As a child, she was terrified of skiing but had to with her family, nonetheless. Singing relieved the anxiety she felt from the cold, breezy wind thrashing against her face as she skied. “I stop thinking about everything that’s happening and just focus,” the Toronto native said.

It wasn’t skiing, however, that made singing a prominent part of her life. More than 10 years ago, her sister’s friend gave her the confidence boost she needed to ask her parents for vocal lessons. Who would have guessed a simple compliment about a nine-year-old’s rendition of Twinkle Twinkle Little Star would play such an influential role in a girl’s life? It was at that moment, Gardam truly thought she could be a good singer.

“I was like ‘Oh, maybe I should try seeing where this goes.’,” she said. Vocal lessons were just the first step. She joined the school choir then worked her way up to singing at coffee houses, before acting and performing in Anne of Green Gables in her senior year.

Staying comfortable

Her confident delivery offers no hint of her inner worry – forgetting the next lyric. It’s not performing in front of a large Disney crowd of 500 people that makes her nervous but instead, the 10-word verse that follows.

"I stop thinking about everything that’s happening and just focus." - Annabelle Gardam, Singer.

Gardam thrives by practicing in the comfort of her own room because she can keep the lyrics close by. She sings with the words tucked to her side, glancing at them periodically. With her self-described “awful memory,” sitting at her desk with her microphone, alone, is much less daunting.

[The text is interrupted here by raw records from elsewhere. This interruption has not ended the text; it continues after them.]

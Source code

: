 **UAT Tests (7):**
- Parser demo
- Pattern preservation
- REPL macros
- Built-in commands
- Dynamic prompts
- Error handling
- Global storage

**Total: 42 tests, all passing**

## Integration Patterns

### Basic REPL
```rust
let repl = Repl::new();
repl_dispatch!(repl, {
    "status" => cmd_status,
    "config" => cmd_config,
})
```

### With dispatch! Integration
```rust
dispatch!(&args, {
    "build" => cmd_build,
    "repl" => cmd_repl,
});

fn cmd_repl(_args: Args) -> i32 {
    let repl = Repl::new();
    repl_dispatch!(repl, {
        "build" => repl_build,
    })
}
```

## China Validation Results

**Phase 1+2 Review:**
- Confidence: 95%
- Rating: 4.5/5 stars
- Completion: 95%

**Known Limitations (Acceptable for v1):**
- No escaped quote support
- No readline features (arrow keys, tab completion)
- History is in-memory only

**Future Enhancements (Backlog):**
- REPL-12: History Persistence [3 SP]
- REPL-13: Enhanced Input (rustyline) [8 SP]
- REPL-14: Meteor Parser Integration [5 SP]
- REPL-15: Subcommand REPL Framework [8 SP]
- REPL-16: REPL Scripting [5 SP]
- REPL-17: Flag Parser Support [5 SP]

She prefers singing soft pop songs and turning them into slow, smooth jazz. The slower the song, the more she feels she’s able to massage the beat with her voice and make it her own. She’s most experienced, however, in musical theatre. Even with more up-beat songs, like with musical theatre, she prefers them to be slow.

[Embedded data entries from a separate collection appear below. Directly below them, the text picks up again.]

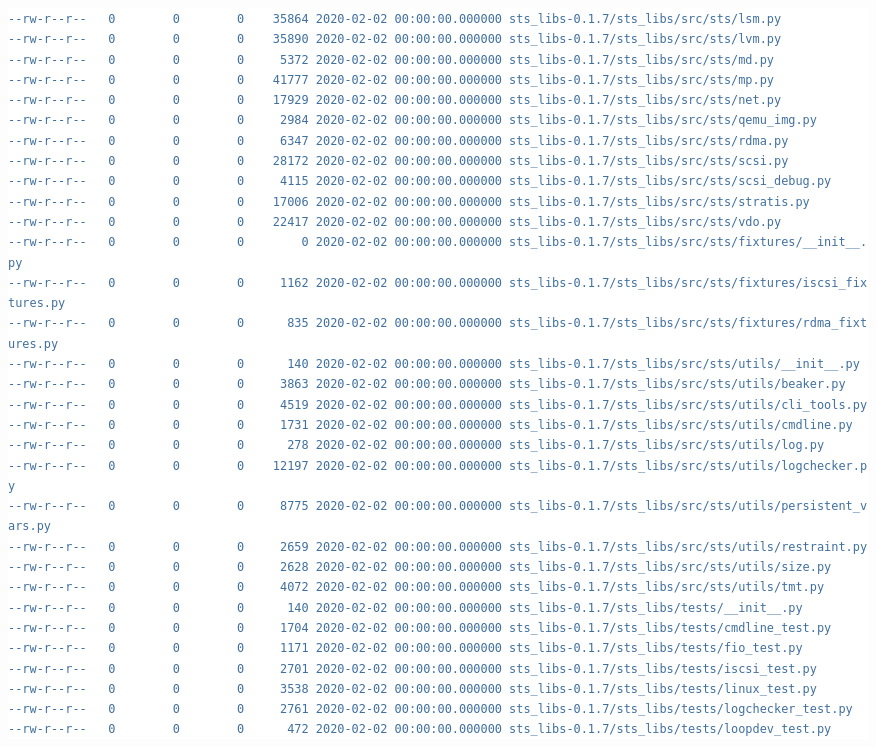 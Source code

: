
 ```diff
--rw-r--r--   0        0        0    35864 2020-02-02 00:00:00.000000 sts_libs-0.1.7/sts_libs/src/sts/lsm.py
--rw-r--r--   0        0        0    35890 2020-02-02 00:00:00.000000 sts_libs-0.1.7/sts_libs/src/sts/lvm.py
--rw-r--r--   0        0        0     5372 2020-02-02 00:00:00.000000 sts_libs-0.1.7/sts_libs/src/sts/md.py
--rw-r--r--   0        0        0    41777 2020-02-02 00:00:00.000000 sts_libs-0.1.7/sts_libs/src/sts/mp.py
--rw-r--r--   0        0        0    17929 2020-02-02 00:00:00.000000 sts_libs-0.1.7/sts_libs/src/sts/net.py
--rw-r--r--   0        0        0     2984 2020-02-02 00:00:00.000000 sts_libs-0.1.7/sts_libs/src/sts/qemu_img.py
--rw-r--r--   0        0        0     6347 2020-02-02 00:00:00.000000 sts_libs-0.1.7/sts_libs/src/sts/rdma.py
--rw-r--r--   0        0        0    28172 2020-02-02 00:00:00.000000 sts_libs-0.1.7/sts_libs/src/sts/scsi.py
--rw-r--r--   0        0        0     4115 2020-02-02 00:00:00.000000 sts_libs-0.1.7/sts_libs/src/sts/scsi_debug.py
--rw-r--r--   0        0        0    17006 2020-02-02 00:00:00.000000 sts_libs-0.1.7/sts_libs/src/sts/stratis.py
--rw-r--r--   0        0        0    22417 2020-02-02 00:00:00.000000 sts_libs-0.1.7/sts_libs/src/sts/vdo.py
--rw-r--r--   0        0        0        0 2020-02-02 00:00:00.000000 sts_libs-0.1.7/sts_libs/src/sts/fixtures/__init__.py
--rw-r--r--   0        0        0     1162 2020-02-02 00:00:00.000000 sts_libs-0.1.7/sts_libs/src/sts/fixtures/iscsi_fixtures.py
--rw-r--r--   0        0        0      835 2020-02-02 00:00:00.000000 sts_libs-0.1.7/sts_libs/src/sts/fixtures/rdma_fixtures.py
--rw-r--r--   0        0        0      140 2020-02-02 00:00:00.000000 sts_libs-0.1.7/sts_libs/src/sts/utils/__init__.py
--rw-r--r--   0        0        0     3863 2020-02-02 00:00:00.000000 sts_libs-0.1.7/sts_libs/src/sts/utils/beaker.py
--rw-r--r--   0        0        0     4519 2020-02-02 00:00:00.000000 sts_libs-0.1.7/sts_libs/src/sts/utils/cli_tools.py
--rw-r--r--   0        0        0     1731 2020-02-02 00:00:00.000000 sts_libs-0.1.7/sts_libs/src/sts/utils/cmdline.py
--rw-r--r--   0        0        0      278 2020-02-02 00:00:00.000000 sts_libs-0.1.7/sts_libs/src/sts/utils/log.py
--rw-r--r--   0        0        0    12197 2020-02-02 00:00:00.000000 sts_libs-0.1.7/sts_libs/src/sts/utils/logchecker.py
--rw-r--r--   0        0        0     8775 2020-02-02 00:00:00.000000 sts_libs-0.1.7/sts_libs/src/sts/utils/persistent_vars.py
--rw-r--r--   0        0        0     2659 2020-02-02 00:00:00.000000 sts_libs-0.1.7/sts_libs/src/sts/utils/restraint.py
--rw-r--r--   0        0        0     2628 2020-02-02 00:00:00.000000 sts_libs-0.1.7/sts_libs/src/sts/utils/size.py
--rw-r--r--   0        0        0     4072 2020-02-02 00:00:00.000000 sts_libs-0.1.7/sts_libs/src/sts/utils/tmt.py
--rw-r--r--   0        0        0      140 2020-02-02 00:00:00.000000 sts_libs-0.1.7/sts_libs/tests/__init__.py
--rw-r--r--   0        0        0     1704 2020-02-02 00:00:00.000000 sts_libs-0.1.7/sts_libs/tests/cmdline_test.py
--rw-r--r--   0        0        0     1171 2020-02-02 00:00:00.000000 sts_libs-0.1.7/sts_libs/tests/fio_test.py
--rw-r--r--   0        0        0     2701 2020-02-02 00:00:00.000000 sts_libs-0.1.7/sts_libs/tests/iscsi_test.py
--rw-r--r--   0        0        0     3538 2020-02-02 00:00:00.000000 sts_libs-0.1.7/sts_libs/tests/linux_test.py
--rw-r--r--   0        0        0     2761 2020-02-02 00:00:00.000000 sts_libs-0.1.7/sts_libs/tests/logchecker_test.py
--rw-r--r--   0        0        0      472 2020-02-02 00:00:00.000000 sts_libs-0.1.7/sts_libs/tests/loopdev_test.py
```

“If I’m singing too fast it just sounds like I’m talking or rapping really badly,” she said.

Gardam prefers to change some original notes to make her music different.

Moving forward

As an aspiring singer, Gardam periodically posts her recordings to her Facebook and YouTube. Generating over 1,200 views of her cover of Can't Help Falling in Love by Elvis Presley, she hopes posting more frequently will help get her voice out there, and generate even more views.

“I was very surprised when I saw that I got that many views,” she said.

In another effort to progress her singing aspirations, she auditioned for La Voix (Quebec version of The Voice) singing competition. “It was a crazy experience,” she said, “but I was a bit nervous so that made my voice a bit shaky.” She isn’t too confident she will be selected for the competition, but she says she will try again next year if she isn’t.

The young singer hasn’t taken vocal lessons since high school but says she might start again in order to move forward in the competition next year. This constant dedication to improving is evident when she practices; she begins her song again if she feels there’s something to fix.

“I was very surprised when I saw that I got that many views.” - Annabelle Gardam, Singer

“She never missed an opportunity to get involved in activities where she could sing,” said her sister, Olivia, who attributes her own confidence to following her big sister’s examples. “I always thought she was really brave to be able to stand up in front of strangers and showcase her singing.”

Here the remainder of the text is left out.